- Dataset records -

►

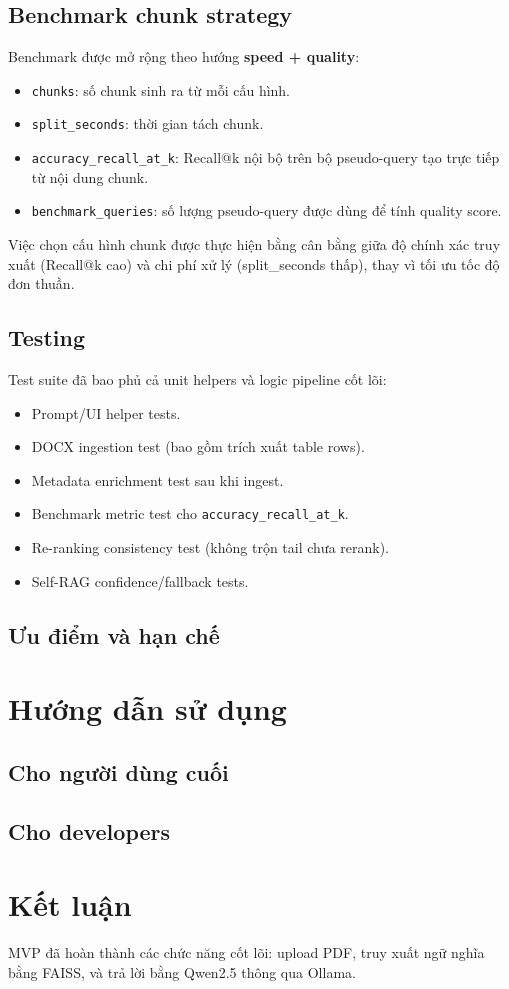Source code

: \documentclass[12pt,a4paper]{article}
\begin{document}
\subsection{Benchmark chunk strategy}
Benchmark được mở rộng theo hướng \textbf{speed + quality}:
\begin{itemize}
	\item \texttt{chunks}: số chunk sinh ra từ mỗi cấu hình.
	\item \texttt{split\_seconds}: thời gian tách chunk.
	\item \texttt{accuracy\_recall\_at\_k}: Recall@k nội bộ trên bộ pseudo-query tạo trực tiếp từ nội dung chunk.
	\item \texttt{benchmark\_queries}: số lượng pseudo-query được dùng để tính quality score.
\end{itemize}

Việc chọn cấu hình chunk được thực hiện bằng cân bằng giữa độ chính xác truy xuất (Recall@k cao) và chi phí xử lý (split\_seconds thấp), thay vì tối ưu tốc độ đơn thuần.

\subsection{Testing}
Test suite đã bao phủ cả unit helpers và logic pipeline cốt lõi:
\begin{itemize}
	\item Prompt/UI helper tests.
	\item DOCX ingestion test (bao gồm trích xuất table rows).
	\item Metadata enrichment test sau khi ingest.
	\item Benchmark metric test cho \texttt{accuracy\_recall\_at\_k}.
	\item Re-ranking consistency test (không trộn tail chưa rerank).
	\item Self-RAG confidence/fallback tests.
\end{itemize}

\subsection{Ưu điểm và hạn chế}

\section{Hướng dẫn sử dụng}
\subsection{Cho người dùng cuối}
\subsection{Cho developers}

\section{Kết luận}
MVP đã hoàn thành các chức năng cốt lõi: upload PDF, truy xuất ngữ nghĩa bằng FAISS, và trả lời bằng Qwen2.5 thông qua Ollama.
\end{document}
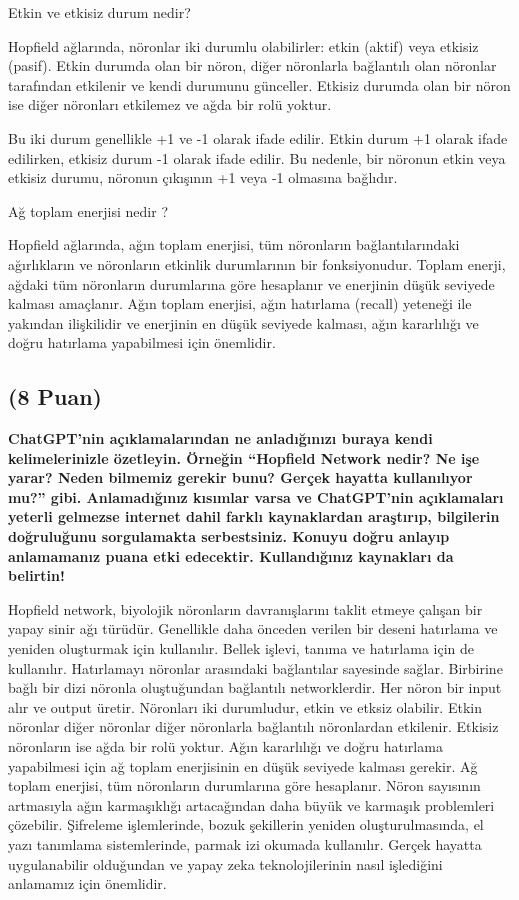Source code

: \documentclass[11pt]{article}
\begin{document}
Etkin ve etkisiz durum nedir?

Hopfield ağlarında, nöronlar iki durumlu olabilirler: etkin (aktif) veya etkisiz (pasif). Etkin durumda olan bir nöron, diğer nöronlarla bağlantılı olan nöronlar tarafından etkilenir ve kendi durumunu günceller. Etkisiz durumda olan bir nöron ise diğer nöronları etkilemez ve ağda bir rolü yoktur.

Bu iki durum genellikle +1 ve -1 olarak ifade edilir. Etkin durum +1 olarak ifade edilirken, etkisiz durum -1 olarak ifade edilir. Bu nedenle, bir nöronun etkin veya etkisiz durumu, nöronun çıkışının +1 veya -1 olmasına bağlıdır.

Ağ toplam enerjisi nedir ?

Hopfield ağlarında, ağın toplam enerjisi, tüm nöronların bağlantılarındaki ağırlıkların ve nöronların etkinlik durumlarının bir fonksiyonudur. Toplam enerji, ağdaki tüm nöronların durumlarına göre hesaplanır ve enerjinin düşük seviyede kalması amaçlanır. Ağın toplam enerjisi, ağın hatırlama (recall) yeteneği ile yakından ilişkilidir ve enerjinin en düşük seviyede kalması, ağın kararlılığı ve doğru hatırlama yapabilmesi için önemlidir.


\subsection{(8 Puan)} \textbf{ChatGPT’nin açıklamalarından ne anladığınızı buraya kendi kelimelerinizle özetleyin. Örneğin ``Hopfield Network nedir? Ne işe yarar? Neden bilmemiz gerekir bunu? Gerçek hayatta kullanılıyor mu?'' gibi. Anlamadığınız kısımlar varsa ve ChatGPT’nin açıklamaları yeterli gelmezse internet dahil farklı kaynaklardan araştırıp, bilgilerin doğruluğunu sorgulamakta serbestsiniz. Konuyu doğru anlayıp anlamamanız puana etki edecektir. Kullandığınız kaynakları da belirtin!}

Hopfield network, biyolojik nöronların davranışlarını taklit etmeye çalışan bir yapay sinir ağı türüdür. Genellikle daha önceden verilen bir deseni hatırlama ve yeniden oluşturmak için kullanılır. Bellek işlevi, tanıma ve hatırlama için de kullanılır. 
Hatırlamayı nöronlar arasındaki bağlantılar sayesinde sağlar. Birbirine bağlı bir dizi nöronla oluştuğundan bağlantılı networklerdir. Her nöron bir input alır ve output üretir. Nöronları iki durumludur, etkin ve etksiz olabilir. Etkin nöronlar diğer nöronlar diğer nöronlarla bağlantılı nöronlardan etkilenir. Etkisiz nöronların ise ağda bir rolü yoktur.
Ağın kararlılığı ve doğru hatırlama yapabilmesi için ağ toplam enerjisinin en düşük seviyede kalması gerekir. Ağ toplam enerjisi, tüm nöronların durumlarına göre hesaplanır.
Nöron sayısının artmasıyla ağın karmaşıklığı artacağından daha büyük ve karmaşık problemleri çözebilir. 
Şifreleme işlemlerinde, bozuk şekillerin yeniden oluşturulmasında, el yazı tanımlama sistemlerinde, parmak izi okumada kullanılır.
Gerçek hayatta uygulanabilir olduğundan ve yapay zeka teknolojilerinin nasıl işlediğini anlamamız için önemlidir.
\end{document}
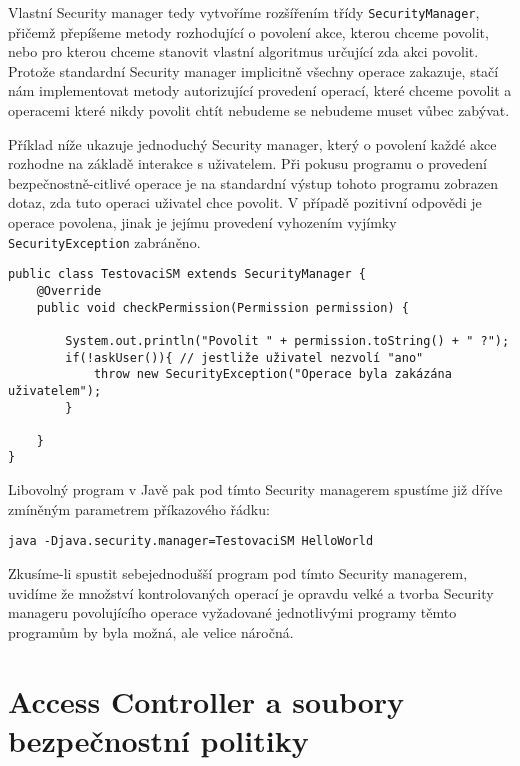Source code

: Vlastní Security manager tedy vytvoříme rozšířením třídy {\tt SecurityManager}, přičemž přepíšeme metody rozhodující o povolení akce, kterou chceme povolit, nebo pro kterou chceme stanovit vlastní algoritmus určující zda akci povolit.
Protože standardní Security manager implicitně všechny operace zakazuje, stačí nám implementovat metody autorizující provedení operací, které chceme povolit a operacemi které nikdy povolit chtít nebudeme se nebudeme muset vůbec zabývat.

Příklad níže ukazuje jednoduchý Security manager, který o povolení každé akce rozhodne na základě interakce s uživatelem. Při pokusu programu o provedení bezpečnostně-citlivé operace je na standardní výstup tohoto programu zobrazen dotaz, zda tuto operaci uživatel chce povolit. V případě pozitivní odpovědi je operace povolena, jinak je jejímu provedení vyhozením vyjímky {\tt SecurityException} zabráněno.

\begin{verbatim}
public class TestovaciSM extends SecurityManager {
    @Override
    public void checkPermission(Permission permission) {
        
        System.out.println("Povolit " + permission.toString() + " ?");
        if(!askUser()){ // jestliže uživatel nezvolí "ano"
            throw new SecurityException("Operace byla zakázána uživatelem");
        }
        
    }
}
\end{verbatim}

Libovolný program v Javě pak pod tímto Security managerem spustíme již dříve zmíněným parametrem příkazového řádku:

\begin{verbatim}
java -Djava.security.manager=TestovaciSM HelloWorld
\end{verbatim}

Zkusíme-li spustit sebejednodušší program pod tímto Security managerem, uvidíme že množství kontrolovaných operací je opravdu velké a tvorba Security manageru povolujícího operace vyžadované jednotlivými programy těmto programům by byla možná, ale velice náročná.

\section{Access Controller a soubory bezpečnostní politiky}

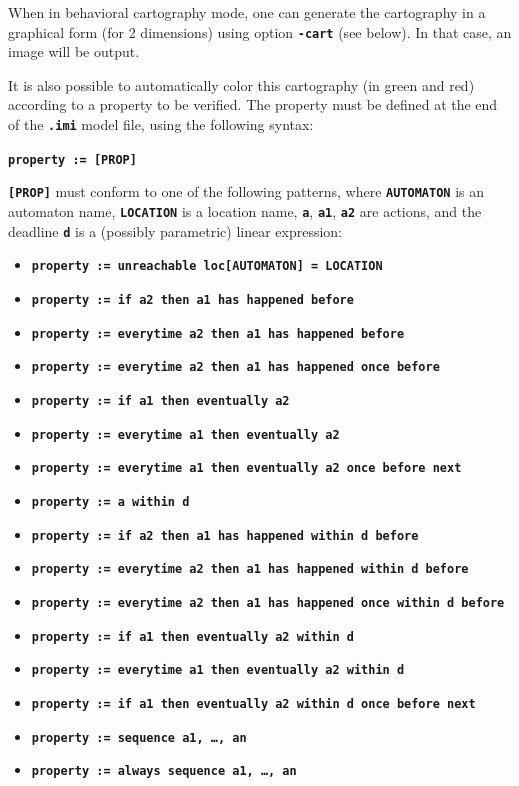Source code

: \documentclass[a4paper,11pt]{report}
\newcommand{\code}[1]{\textbf{\texttt{#1}}}
\begin{document}
When in behavioral cartography mode, one can generate the cartography in a graphical form (for 2 dimensions) using option \code{-cart} (see below).
In that case, an image will be output.

It is also possible to automatically color this cartography (in green and red) according to a property to be verified.
The property must be defined at the end of the \code{.imi} model file, using the following syntax:

\code{property := [PROP]}

\code{[PROP]} must conform to one of the following patterns, where \code{AUTOMATON} is an automaton name, \code{LOCATION} is a location name, \code{a}, \code{a1}, \code{a2} are actions, and the deadline \code{d} is a (possibly parametric) linear expression:

\begin{itemize}
	\item \code{property := unreachable loc[AUTOMATON] = LOCATION}
	\item \code{property := if a2 then a1 has happened before}
	\item \code{property := everytime a2 then a1 has happened before}
	\item \code{property := everytime a2 then a1 has happened once before}
	\item \code{property := if a1 then eventually a2}
	\item \code{property := everytime a1 then eventually a2}
	\item \code{property := everytime a1 then eventually a2 once before next}
	\item \code{property := a within d}
	\item \code{property := if a2 then a1 has happened within d before}
	\item \code{property := everytime a2 then a1 has happened within d before}
	\item \code{property := everytime a2 then a1 has happened once within d before}
	\item \code{property := if a1 then eventually a2 within d}
	\item \code{property := everytime a1 then eventually a2 within~d}
	\item \code{property := if a1 then eventually a2 within d once before next}
	\item \code{property := sequence a1, \dots, an}
	\item \code{property := always sequence a1, \dots, an}
\end{itemize}
\end{document}
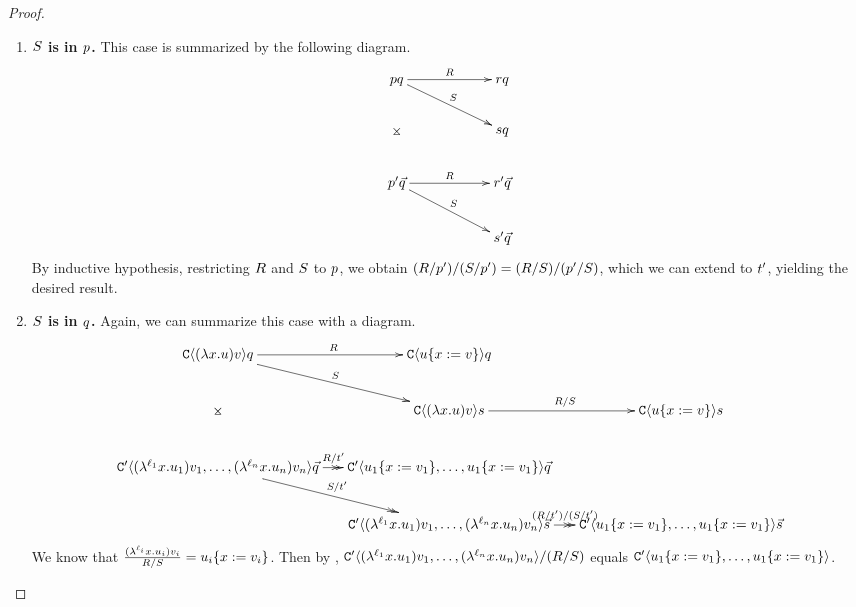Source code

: \begin{proof}
\begin{enumerate}
\begin{enumerate}
\begin{enumerate}
          \item {\bf $S$ is in $p$.} This case is summarized by the following diagram.
            \[
            \xymatrix@C=2cm{
              \tmfive \tmsix
                \ar@{->}[r]^{\redex} \ar@{->}[rd]^{\redextwo} \ar@{}[dd]|*=0[@]{\rtimes}
                  & \tmfour \tmsix \\
                & \tmtwo \tmsix \\
                \ar@{->}[r]^{\redex} \ar@{->}[rd]^{\redextwo}
              \tmfive' \ls{\tmsix}
                  & \tmfour' \ls{\tmsix} \\
                & \tmtwo' \ls{\tmsix} \\
              }
            \]
            By inductive hypothesis, restricting $R$ and $S$ to $p$, we obtain
            $(R / p') / (S / p') = (R / S) / (p' / S)$,
            which we can extend to $t'$, yielding the desired result.
          \item {\bf $S$ is in $q$.} Again, we can summarize this case with a diagram.
            {\tiny
            \[
              \xymatrix@C=.5cm{
              \conof{(\lam{\var}{\tmthree}) \tmthreevariant} \tmsix
                \ar@{->}[r]^{\redex} \ar@{->}[rd]^{\redextwo} \ar@{}[dd]|*=0[@]{\rtimes}
                  & \conof{\subs{\tmthree}{\var}{\tmthreevariant}} \tmsix  & \\
                & \conof{(\lam{\var}{\tmthree}) \tmthreevariant} \tmtwo \ar@{->}[r]^{\redex / \redextwo}
                    & \conof{\subs{\tmthree}{\var}{\tmthreevariant}} \tmtwo \\
                \ar@{->>}[r]^{\redex / \tm'} \ar@{->>}[rd]^{\redextwo / \tm'}
              \contwoof{(\lamp{\lab_1}{\var}{\tmthree_1}) \tmthreevariant_1, \hdots, (\lamp{\lab_n}{\var}{\tmthree_n}) \tmthreevariant_n} \ls{\tmsix}
                  & \contwoof{\subs{\tmthree_1}{\var}{\tmthreevariant_1}, \hdots, \subs{\tmthree_1}{\var}{\tmthreevariant_1}} \ls{\tmsix} & \\
                & \contwoof{(\lamp{\lab_1}{\var}{\tmthree_1}) \tmthreevariant_1, \hdots, (\lamp{\lab_n}{\var}{\tmthree_n}) \tmthreevariant_n} \ls{\tmtwo} \ar@{->>}[r]^{(\redex / \tm') / (\redextwo / \tm')}
                  & \contwoof{\subs{\tmthree_1}{\var}{\tmthreevariant_1}, \hdots, \subs{\tmthree_1}{\var}{\tmthreevariant_1}} \ls{\tmtwo} \\
              }
            \]
            }
            We know that $\frac{(\lambda^{\ell_i} x. u_i) v_i}{R / S}
             = u_i\{x := v_i\}$.
            Then by ,
            $\mathtt{C}'\langle(\lambda^{\ell_1} x. u_1) v_1, \hdots, (\lambda^{\ell_n} x. u_n) v_n\rangle / (R / S)$ equals
            $\mathtt{C}'\langle u_1\{x := v_1\}, \hdots, u_1\{x := v_1\}\rangle$.


\end{enumerate}
\end{enumerate}
\end{enumerate}
\end{proof}
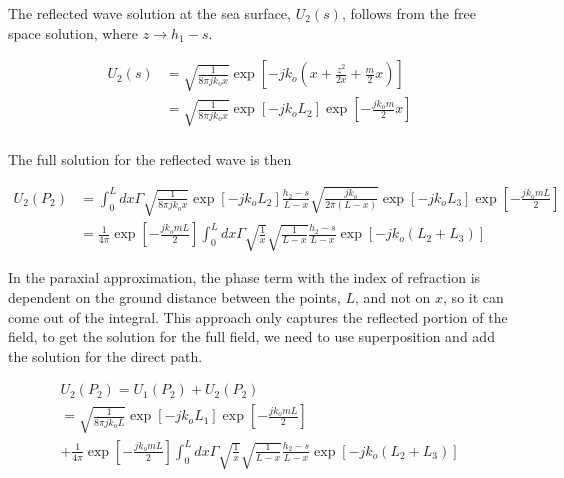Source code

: The reflected wave solution at the sea surface, $U_2(s)$, follows from the free space solution, where $z \rightarrow h_1-s$.

\begin{equation}
\begin{aligned}
U_2(s) &= \sqrt{\frac{1}{8\pi jk_ox}}\exp\left[-jk_o\left(x+\frac{z^2}{2x} + \frac{m}{2}x\right)\right] \\
&=\sqrt{\frac{1}{8\pi jk_ox}}\exp\left[-jk_oL_2\right]\exp\left[-\frac{jk_om}{2}x\right] \\
\end{aligned}
\label{gf_eq:57}
\end{equation}
\renewcommand{\baselinestretch}{2} \small\normalsize

\noindent The full solution for the reflected wave is then 

\begin{equation}
\begin{aligned}
U_2(P_2) &= \int_0^L dx \Gamma \sqrt{\frac{1}{8\pi j k_o x}}\exp[-jk_oL_2]\frac{h_2-s}{L-x}\sqrt{\frac{jk_o}{2\pi(L-x)}}\exp[-jk_oL_3]\exp\left[-\frac{jk_omL}{2}\right]\\
&= \frac{1}{4\pi}\exp\left[-\frac{jk_omL}{2}\right]\int_0^L dx \Gamma \sqrt{\frac{1}{x}}\sqrt{\frac{1}{L-x}}\frac{h_2-s}{L-x}\exp\left[-jk_o\left(L_2+L_3\right) \right]
\label{gf_eq:58}
\end{aligned}
\end{equation}
\renewcommand{\baselinestretch}{2} \small\normalsize

In the paraxial approximation, the phase term with the index of refraction is dependent on the ground distance between the points, $L$, and not on $x$, so it can come out of the integral. This approach only captures the reflected portion of the field, to get the solution for the full field, we need to use superposition and add the solution for the direct path.

\begin{equation}
\begin{gathered}
U_2(P_2) = U_1(P_2) + U_2(P_2)\\
= \sqrt{\frac{1}{8\pi jk_oL}}\exp\left[-jk_oL_1\right]\exp\left[-\frac{jk_omL}{2}\right] \\
+ \frac{1}{4\pi}\exp\left[-\frac{jk_omL}{2}\right]\int_0^L dx \Gamma \sqrt{\frac{1}{x}}\sqrt{\frac{1}{L-x}}\frac{h_2-s}{L-x}\exp\left[-jk_o\left(L_2+L_3\right) \right]
\label{gf_eq:58a}
\end{gathered}
\end{equation}
\renewcommand{\baselinestretch}{2} \small\normalsize


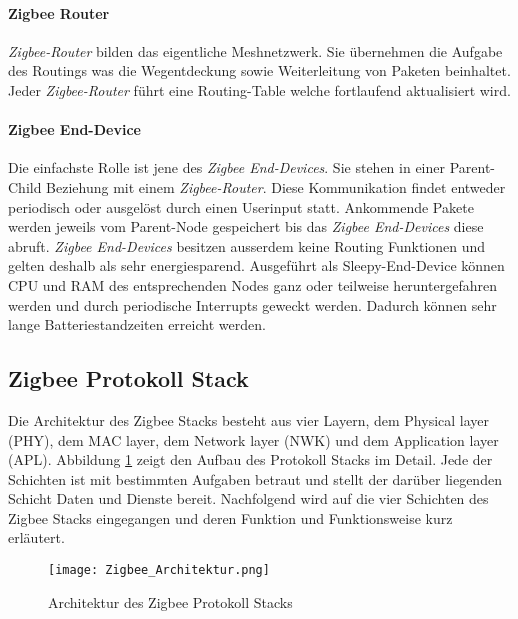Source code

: \paragraph{Zigbee Router}\label{par:ZigbeeRouter}
\textit{Zigbee-Router} bilden das eigentliche Meshnetzwerk. Sie übernehmen die Aufgabe des Routings was die Wegentdeckung sowie Weiterleitung von Paketen beinhaltet. Jeder \textit{Zigbee-Router} führt eine Routing-Table welche fortlaufend aktualisiert wird.

\paragraph{Zigbee End-Device}\label{par:ZigbeeEndDevice}
Die einfachste Rolle ist jene des \textit{Zigbee End-Devices}. Sie stehen in einer Parent-Child Beziehung mit einem \textit{Zigbee-Router}.
Diese Kommunikation findet entweder periodisch oder ausgelöst durch einen Userinput statt.
Ankommende Pakete werden jeweils vom Parent-Node gespeichert bis das  \textit{Zigbee End-Devices} diese abruft.
\textit{Zigbee End-Devices} besitzen ausserdem keine Routing Funktionen und gelten deshalb als sehr energiesparend.
Ausgeführt als Sleepy-End-Device können CPU und RAM des entsprechenden Nodes ganz oder teilweise heruntergefahren werden und durch periodische Interrupts geweckt werden.
Dadurch können sehr lange Batteriestandzeiten erreicht werden. \cite{markus_krause_rainer_konrad_zigbee_2014}


\subsection{Zigbee Protokoll Stack}\label{subsec:ZigbeeProtokollStack}

Die Architektur des Zigbee Stacks besteht aus vier Layern, dem Physical layer (PHY), dem MAC layer, dem Network layer (NWK) und dem Application layer (APL).
Abbildung \ref{fig:ArchitekturdesZigbeeProtokollStacks} zeigt den Aufbau des Protokoll Stacks im Detail.
Jede der Schichten ist mit bestimmten Aufgaben betraut und stellt der darüber liegenden Schicht Daten und Dienste bereit.
Nachfolgend wird auf die vier Schichten des Zigbee Stacks eingegangen und deren Funktion und Funktionsweise kurz erläutert.

\begin{figure}[h]
	\centering
	\texttt{[image: Zigbee\_Architektur.png]}
	\caption{Architektur des Zigbee Protokoll Stacks}
	\label{fig:ArchitekturdesZigbeeProtokollStacks}
\end{figure}

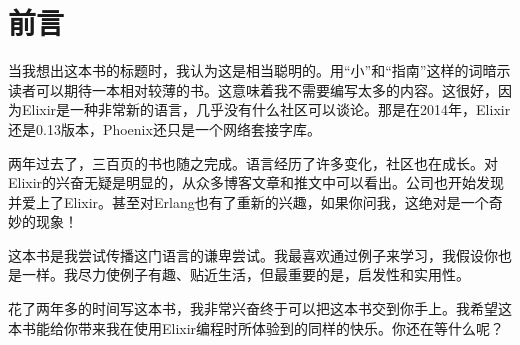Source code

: \chapter*{前言}\label{preface}

当我想出这本书的标题时，我认为这是相当聪明的。用``小''和``指南''这样的词暗示读者可以期待一本相对较薄的书。这意味着我不需要编写太多的内容。这很好，因为Elixir是一种非常新的语言，几乎没有什么社区可以谈论。那是在2014年，Elixir还是0.13版本，Phoenix还只是一个网络套接字库。

两年过去了，三百页的书也随之完成。语言经历了许多变化，社区也在成长。对Elixir的兴奋无疑是明显的，从众多博客文章和推文中可以看出。公司也开始发现并爱上了Elixir。甚至对Erlang也有了重新的兴趣，如果你问我，这绝对是一个奇妙的现象！

这本书是我尝试传播这门语言的谦卑尝试。我最喜欢通过例子来学习，我假设你也是一样。我尽力使例子有趣、贴近生活，但最重要的是，启发性和实用性。

花了两年多的时间写这本书，我非常兴奋终于可以把这本书交到你手上。我希望这本书能给你带来我在使用Elixir编程时所体验到的同样的快乐。你还在等什么呢？
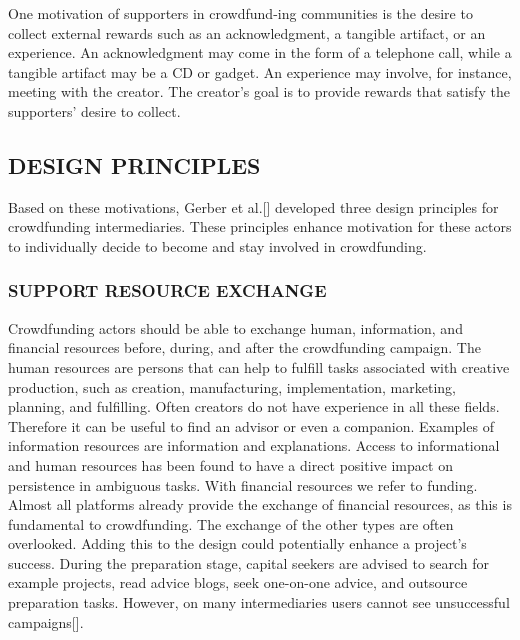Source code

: One motivation of supporters in crowdfund-ing communities is the desire to collect external rewards such as an acknowledgment, a tangible artifact, or an experience. An acknowledgment may come in the form of a telephone call, while a tangible artifact may be a CD or gadget. An experience may involve, for instance, meeting with the creator. The creator’s goal is to provide rewards that satisfy the supporters’ desire to collect.

\subsection{DESIGN PRINCIPLES}
Based on these motivations, Gerber et al.[\cite{crowdMotiv}] developed three design principles for crowdfunding
intermediaries. These principles enhance motivation for these actors to individually decide to become and
stay involved in crowdfunding.
\subsubsection*{SUPPORT RESOURCE EXCHANGE}
Crowdfunding actors should be able to exchange human, information, and financial resources before, during, and after the crowdfunding campaign. The human resources are persons that can help to fulfill tasks
associated with creative production, such as creation, manufacturing, implementation, marketing, planning,
and fulfilling. Often creators do not have experience in all these fields. Therefore it can be useful to find
an advisor or even a companion. Examples of information resources are information and explanations. Access to informational and human resources has been found to have a direct positive impact on persistence
in ambiguous tasks. With financial resources we refer to funding. Almost all platforms already provide the
exchange of financial resources, as this is fundamental to crowdfunding. The exchange of the other types are
often overlooked. Adding this to the design could potentially enhance a project’s success.
During the preparation stage, capital seekers are advised to search for example projects, read advice blogs,
seek one-on-one advice, and outsource preparation tasks. However, on many intermediaries users cannot
see unsuccessful campaigns[\cite{10.1145/2531602.2531715}].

◄

- Exercise brief -
Your answer should be one number, the count of lines in the records that contain the string "daha".

- Answer space -
2